Rob Brydon, asked whether he has been influenced by The Royle Family
Well, I remember getting really cheesed off once at some BBC event when an executive came up to me just after Marion and Geoff had gone out. He said, "You must be very grateful to The Royle Family, you must feel that's really opened the door for you." It kind of got my heckles or shekels or shackles, or whatever it is, up. People had been doing naturalism for ages. For me and my generation it all goes back to Spinal Tap, really. I think when people talk about influences on artists they're quite often wide of the mark. When we did Human Remains, everyone's like "Mike Leigh, Mike Leigh". Well, I've only watched in their entirety two, maybe three Mike Leigh films.
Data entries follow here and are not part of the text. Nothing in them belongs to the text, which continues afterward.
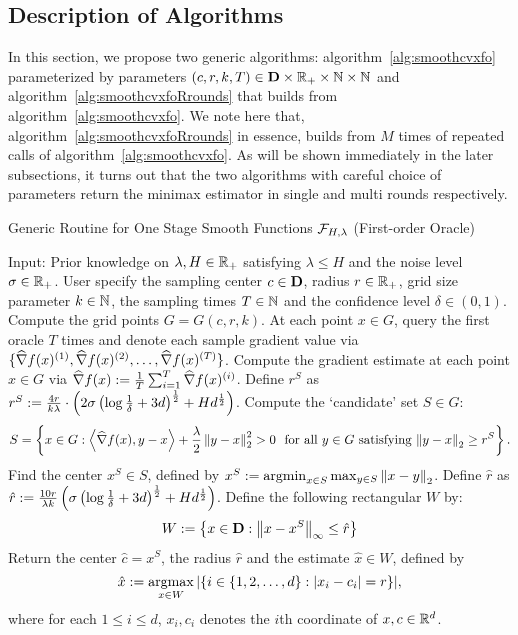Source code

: \subsection{Description of Algorithms}
In this section, we propose two generic algorithms: algorithm~\ref{alg:smoothcvxfo} 
parameterized by parameters $(c,r,k,T)\in \mathbf{D} \times \mathbb{R}_+ \times \mathbb{N} \times \mathbb{N}$ 
and algorithm~\ref{alg:smoothcvxfoRrounds} that builds from algorithm~\ref{alg:smoothcvxfo}.  
We note here that, algorithm~\ref{alg:smoothcvxfoRrounds} in essence, builds 
from $M$ times of repeated calls of algorithm~\ref{alg:smoothcvxfo}.
As will be shown immediately in the later subsections, it turns out that the two algorithms 
with careful choice of parameters return the minimax estimator in single and multi rounds 
respectively.
\begin{algorithm}[htp]
\caption{Generic Routine for One Stage Smooth Functions $\mathcal{F}_{H, \lambda}$ (First-order Oracle)} 
\begin{algorithmic}[1]  
\Statex Input: Prior knowledge on $\lambda, H \in \mathbb{R}_+$ satisfying $\lambda \leq H$ and
	the noise level $\sigma \in \mathbb{R}_+$. User specify the sampling center $c\in \mathbf{D}$, 
	radius $r\in \mathbb{R}_+$, grid size parameter $k\in \mathbb{N}$, the sampling times $T \in \mathbb{N}$ 
	and the confidence level $\delta \in (0, 1)$.
\State Compute the grid points $G = G(c, r, k)$.
\State At each point $x\in G$, query the first oracle $T$ times and denote each 
	sample gradient value via $\{\widehat{\nabla} f(x)^{(1)}, \widehat{\nabla} f(x)^{(2)}, \ldots, 
		\widehat{\nabla} f(x)^{(T)}\}$.
\State Compute the gradient estimate at each point $x \in G$ via 
	$\widehat{\nabla } f(x) := \frac{1}{T} \sum_{i=1}^{T} \widehat{\nabla} f(x)^{(i)}$.
\State Define $r^S$ as $r^S := \frac{4r}{k \lambda} \cdot 
	\left( 2\sigma \left(\log \frac{1}{\delta} + 3d\right)^{\frac{1}{2}} +  H d^{\frac{1}{2}}\right)$.
Compute the `candidate' set $S \in G$:
\begin{equation*}
S = \left\{x \in G: \left<\widehat{\nabla} f(x), y - x\right>  + 
	\frac{\lambda}{2}\left\|{y-x}\right\|_2^2  > 0 ~~\text{for all $y \in G$ 
	satisfying $\left\|{y-x}\right\|_2 \geq r^S$}\right\}.
\end{equation*}  
\State Find the center $x^{S} \in S$, defined by $
		x^{S} \defeq \argmin_{x\in S} \max_{y \in S} \norm{x-y}_2$.
\State Define $\hat{r}$ as $\hat{r} := \frac{10r}{\lambda k}
		\left(\sigma \left(\log \frac{1}{\delta} + 3d\right)^{\frac{1}{2}} + Hd^{\frac{1}{2}} \right)$. 
	Define the following rectangular $W$ by: 
	\begin{equation*}
		W := \left\{x\in \mathbf{D}: \left\|{x-x^{S}}\right\|_\infty 
			\leq \hat{r}\right\}
	\end{equation*}
\State Return the center $\hat{c} = x^S$, the radius $\hat{r}$ 
	and the estimate $\hat{x} \in W$, defined by 
	\begin{equation*}
		\hat{x} \defeq \argmax_{x\in W} |\{i \in \{1, 2, \ldots, d\}:|x_i - c_i| = r\}|, 
	\end{equation*}
	where for each $1\leq i\leq d$, $x_i, c_i$ denotes the $i$th coordinate of $x, c\in \mathbb{R}^d$.
\end{algorithmic}
\label{alg:smoothcvxfo}
\end{algorithm}

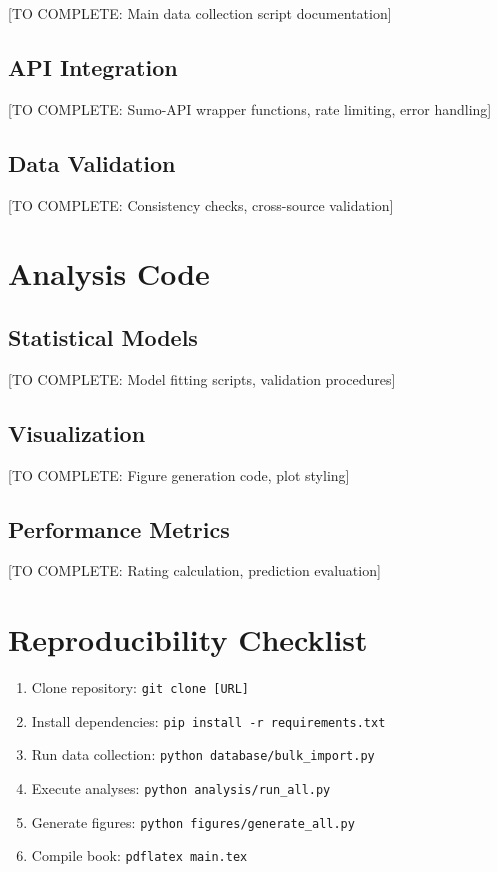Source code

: [TO COMPLETE: Main data collection script documentation]

\subsection{API Integration}

[TO COMPLETE: Sumo-API wrapper functions, rate limiting, error handling]

\subsection{Data Validation}

[TO COMPLETE: Consistency checks, cross-source validation]

\section{Analysis Code}

\subsection{Statistical Models}

[TO COMPLETE: Model fitting scripts, validation procedures]

\subsection{Visualization}

[TO COMPLETE: Figure generation code, plot styling]

\subsection{Performance Metrics}

[TO COMPLETE: Rating calculation, prediction evaluation]

\section{Reproducibility Checklist}

\begin{enumerate}
\item Clone repository: \texttt{git clone [URL]}
\item Install dependencies: \texttt{pip install -r requirements.txt}
\item Run data collection: \texttt{python database/bulk\_import.py}
\item Execute analyses: \texttt{python analysis/run\_all.py}
\item Generate figures: \texttt{python figures/generate\_all.py}
\item Compile book: \texttt{pdflatex main.tex}
\end{enumerate}

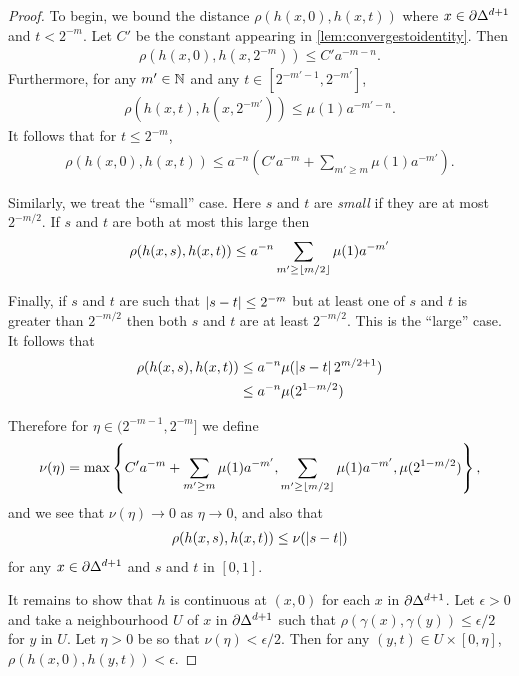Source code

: \documentclass[a4paper]{article}
\begin{document}
\begin{proof}
  To begin, we bound the distance $\rho(h(x,0), h(x,t))$
  where $x \in \partial \Delta^{d+1}$ and $t < 2^{-m}$. Let $C'$ be the
  constant appearing in \cref{lem:convergestoidentity}. Then 
  \begin{align*}
    \rho(h(x,0), h(x,2^{-m})) \leq C'a^{-m-n}.
  \end{align*}
  Furthermore, for any $m' \in \mathbb{N}$ and any $t \in [2^{-m'-1}, 2^{-m'}]$,
  \begin{align*}
    \rho(h(x,t), h(x,2^{-m'})) \leq \mu(1)a^{-m'-n}.
  \end{align*}
  It follows that for $t \leq 2^{-m}$,
  \begin{align*}
    \rho(h(x,0), h(x,t)) \leq a^{-n}\left(C'a^{-m} + \sum_{m' \geq m}
          \mu(1)a^{-m'}\right).
  \end{align*}

  Similarly, we treat the ``small'' case. Here $s$ and $t$ are \emph{small} if
  they are at most $2^{-m/2}$. If $s$ and $t$ are both at most this large
  then
  \begin{align*}
    \rho(h(x,s), h(x,t)) \leq a^{-n} \sum_{m' \geq \lfloor m/2\rfloor} \mu(1) a^{-m'}
  \end{align*}

  Finally, if $s$ and $t$ are such that $\left|s-t\right| \leq 2^{-m}$ but at least
  one of $s$ and $t$ is greater than $2^{-m/2}$ then both $s$ and $t$ are at
  least $2^{-m/2}$. This is the ``large'' case. It follows that 
  \begin{align*}
    \rho(h(x,s), h(x,t)) &\leq a^{-n} \mu(\left|s-t\right| 2^{m/2 + 1}) \\
                         &\leq a^{-n} \mu(2^{1-m/2})
  \end{align*}
  
  Therefore for $\eta \in (2^{-m-1}, 2^{-m}]$ we define
  \begin{align*}
    \nu(\eta)  = \max\left\{
      C'a^{-m} + \sum_{m' \geq m} \mu(1)a^{-m'},
      \sum_{m' \geq \lfloor m/2\rfloor} \mu(1) a^{-m'},
      \mu(2^{1-m/2})
    \right\},
  \end{align*}
  and we see that $\nu(\eta) \to 0$ as $\eta \to 0$, and also that
  \begin{align*}
    \rho(h(x,s), h(x,t)) \leq \nu(\left|s-t\right|)
  \end{align*}
  for any $x \in \partial\Delta^{d+1}$ and $s$ and $t$ in $[0,1]$.

  It remains to show that $h$ is continuous at $(x,0)$ for each $x$ in
  $\partial\Delta^{d+1}$. Let $\epsilon > 0$ and take a neighbourhood $U$ of
  $x$ in $\partial\Delta^{d+1}$ such that $\rho(\gamma(x), \gamma(y)) \leq
  \epsilon/2$ for $y$ in $U$. Let $\eta > 0$ be so that $\nu(\eta) <
  \epsilon/2$. Then for any $(y, t) \in U \times [0, \eta]$, $\rho(h(x,0),
  h(y,t)) < \epsilon$.
\end{proof}
\end{document}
With me it would be more Woody Allen, that would be where the influence is. And it pains me to admit it but I'm very influenced by Steve Coogan.
Peter Kay, asked whether his family all had their own places in the front room, like the Royles
Oh yeah, everybody has their own seats. My dad had the armchair. All dads did, really. We used to sit on the couch, me and my sister. But we couldn't touch each other. My sister had this freaky thing that if your foot touched hers she'd just lose her mind. So you basically had to stay within your cushion. Otherwise it'd be "Mum, he's on my cushion," and "Get over there on your own cushion," and that was that. Really bizarre. No one liked going in the middle of the couch. That was a bit of a bad spot. You liked an arm.
Johnny Vegas, asked whether he ever dated someone middle-class, like Anthony did in The Royle Family
My brother did, and her family took him for a meal. We'd never eaten out. It wasn't the done thing, financially or socially or for whatever reasons. I remember when my brother came back and were all "What was it like?" as if he'd been to Mars. He said: "It's brilliant. The best value's the cheeseboard. It's only £3.50 and you get a massive block of cheddar." They'd come round with the cheeseboard and he'd taken the whole block. The family must have been going "Jesus, what has she done..."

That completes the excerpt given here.